The project introduced genetic diversity into wheat lines from AGT and InterGrain that increased grain protein content without compromising yield potential. The different versions of the genes (alleles) that were introduced control the development of the cells which transport water and nutrients in the stem and spike of the wheat plant.

Background

Pre-breeding lines with improved grain quality and yield-related traits help breeders develop commercial breeding programs that deliver improved traits to market. Grain protein content is a major determinant of wheat quality and sale price. However, when breeding for increased grain protein content the impacts on yield-related traits also need to be considered (GPC).

Research Aims

The core objectives of the project were to:

• Introduce alleles that increase grain protein content and floret fertility into elite bread wheat varieties.
• Measure the effects of these alleles on yield-related traits and grain protein content.
• Generate advanced germplasm for use as pre-breeding lines by commercial breeding programs for delivery of improved traits to market.

In The Field

Three selected alleles were introduced into the elite Australian bread wheat cultivars Mace (Australian Grain Technologies), Rockstar and Sheriff (InterGrain) via marker assisted selection using KASP PCR. Alleles were sourced from mutant lines of a Cadenza TILLING population. After a series of crosses, genotyping and generations, selected plants produced seed that was bulked up in the glasshouse or summer nursery.

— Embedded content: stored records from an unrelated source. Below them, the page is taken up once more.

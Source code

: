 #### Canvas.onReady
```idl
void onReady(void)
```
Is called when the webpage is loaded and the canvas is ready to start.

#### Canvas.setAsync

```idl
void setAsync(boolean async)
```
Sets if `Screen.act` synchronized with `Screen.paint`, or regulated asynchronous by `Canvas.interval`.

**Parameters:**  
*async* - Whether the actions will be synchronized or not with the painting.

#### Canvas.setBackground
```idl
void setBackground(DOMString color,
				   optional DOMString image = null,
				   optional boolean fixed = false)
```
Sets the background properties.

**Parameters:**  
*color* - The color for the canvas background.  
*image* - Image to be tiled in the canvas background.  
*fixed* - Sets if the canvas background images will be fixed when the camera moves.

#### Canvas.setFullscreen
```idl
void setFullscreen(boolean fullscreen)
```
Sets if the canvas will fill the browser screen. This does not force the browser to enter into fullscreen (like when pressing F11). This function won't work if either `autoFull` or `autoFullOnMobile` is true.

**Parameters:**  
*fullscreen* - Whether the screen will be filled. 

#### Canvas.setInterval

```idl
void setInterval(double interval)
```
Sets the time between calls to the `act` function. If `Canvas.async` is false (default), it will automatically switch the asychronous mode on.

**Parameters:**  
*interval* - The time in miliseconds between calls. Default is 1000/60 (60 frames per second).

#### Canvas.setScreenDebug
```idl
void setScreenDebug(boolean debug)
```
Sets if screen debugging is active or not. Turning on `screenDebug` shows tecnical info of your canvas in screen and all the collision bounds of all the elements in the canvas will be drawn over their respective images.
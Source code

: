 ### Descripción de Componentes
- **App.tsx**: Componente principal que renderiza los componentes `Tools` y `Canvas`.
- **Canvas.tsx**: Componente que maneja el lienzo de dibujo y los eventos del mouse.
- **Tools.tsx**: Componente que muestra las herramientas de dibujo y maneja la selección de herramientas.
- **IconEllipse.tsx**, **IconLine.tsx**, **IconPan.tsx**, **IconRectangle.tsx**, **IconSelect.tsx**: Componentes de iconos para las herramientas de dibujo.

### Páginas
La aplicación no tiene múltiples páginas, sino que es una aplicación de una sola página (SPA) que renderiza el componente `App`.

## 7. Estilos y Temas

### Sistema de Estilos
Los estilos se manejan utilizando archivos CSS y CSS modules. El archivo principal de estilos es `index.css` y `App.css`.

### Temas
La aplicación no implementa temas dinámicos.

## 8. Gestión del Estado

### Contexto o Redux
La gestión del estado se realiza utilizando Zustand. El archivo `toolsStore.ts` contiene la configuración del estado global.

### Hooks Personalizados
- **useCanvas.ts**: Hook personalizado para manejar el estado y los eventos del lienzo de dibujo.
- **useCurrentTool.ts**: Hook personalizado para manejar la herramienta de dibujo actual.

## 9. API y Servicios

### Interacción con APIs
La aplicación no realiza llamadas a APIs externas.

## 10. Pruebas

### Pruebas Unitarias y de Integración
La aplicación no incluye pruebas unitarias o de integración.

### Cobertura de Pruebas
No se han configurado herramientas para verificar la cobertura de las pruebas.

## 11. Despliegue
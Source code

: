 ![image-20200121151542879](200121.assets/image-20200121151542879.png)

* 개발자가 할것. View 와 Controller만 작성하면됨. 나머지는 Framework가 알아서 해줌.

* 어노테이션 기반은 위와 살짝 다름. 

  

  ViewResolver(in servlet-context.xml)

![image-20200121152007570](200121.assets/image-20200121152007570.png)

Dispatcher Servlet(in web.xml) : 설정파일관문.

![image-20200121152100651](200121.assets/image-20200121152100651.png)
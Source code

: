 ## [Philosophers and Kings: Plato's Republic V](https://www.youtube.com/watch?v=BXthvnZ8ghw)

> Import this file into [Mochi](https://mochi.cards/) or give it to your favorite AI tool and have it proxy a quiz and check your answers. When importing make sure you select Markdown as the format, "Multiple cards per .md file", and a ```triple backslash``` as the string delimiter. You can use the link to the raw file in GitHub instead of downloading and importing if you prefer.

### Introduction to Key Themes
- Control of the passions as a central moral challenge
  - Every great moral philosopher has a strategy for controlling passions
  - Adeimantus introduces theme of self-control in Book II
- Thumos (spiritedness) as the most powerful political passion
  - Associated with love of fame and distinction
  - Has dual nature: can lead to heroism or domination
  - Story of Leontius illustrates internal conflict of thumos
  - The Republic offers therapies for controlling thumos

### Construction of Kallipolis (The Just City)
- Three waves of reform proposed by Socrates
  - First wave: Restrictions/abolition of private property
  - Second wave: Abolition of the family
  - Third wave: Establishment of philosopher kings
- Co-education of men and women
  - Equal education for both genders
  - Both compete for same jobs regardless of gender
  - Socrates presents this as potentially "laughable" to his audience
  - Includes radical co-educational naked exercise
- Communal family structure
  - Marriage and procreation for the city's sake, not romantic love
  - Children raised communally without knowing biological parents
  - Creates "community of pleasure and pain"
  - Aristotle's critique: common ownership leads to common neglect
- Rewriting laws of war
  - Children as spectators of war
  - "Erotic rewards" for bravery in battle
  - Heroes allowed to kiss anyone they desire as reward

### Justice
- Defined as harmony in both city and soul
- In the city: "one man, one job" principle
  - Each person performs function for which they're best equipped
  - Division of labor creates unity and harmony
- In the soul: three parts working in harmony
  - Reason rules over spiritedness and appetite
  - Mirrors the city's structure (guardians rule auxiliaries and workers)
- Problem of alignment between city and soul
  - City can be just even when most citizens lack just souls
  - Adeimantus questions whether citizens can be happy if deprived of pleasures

The seed was investigated in two replicated field trials at Roseworthy/Reeves Plains, one by AGT and one by the University of Adelaide team. Flowering time, height, spikelet number per spike, floret fertility, grain number per spike, grain weight per spike, thousand grain weight, total paired spikelets and grain protein content were measured.

Results

Preliminary results suggest that the HB-A2 allele promoted paired spikelet development, but most secondary spikelets were infertile and not a concern for breeders. In both field trials the Mace and Rockstar backgrounds with the HB-A2 allele produced grain with higher GPC than the wild-type siblings. In the University trial there was no compensatory yield reduction with increased GPC, but in the AGT trial these lines produced less grain.

Results indicated that plants with the HB-D2 allele generally had higher GPC than the standard lines. No significant differences in grain number or weight were detected. In the Mace background the HB-D2 allele produced more nodes and spikelets than the wild-type sibling.

Analysis of the RA-D2 allele indicated that grain number and weight increased in the University trial but not in the AGT trial. There was no paired spikelet development in Mace and Rockstar background with the RA-D2 allele and no significant effect on rachis node numbers was recorded. No differences in GPC were detected.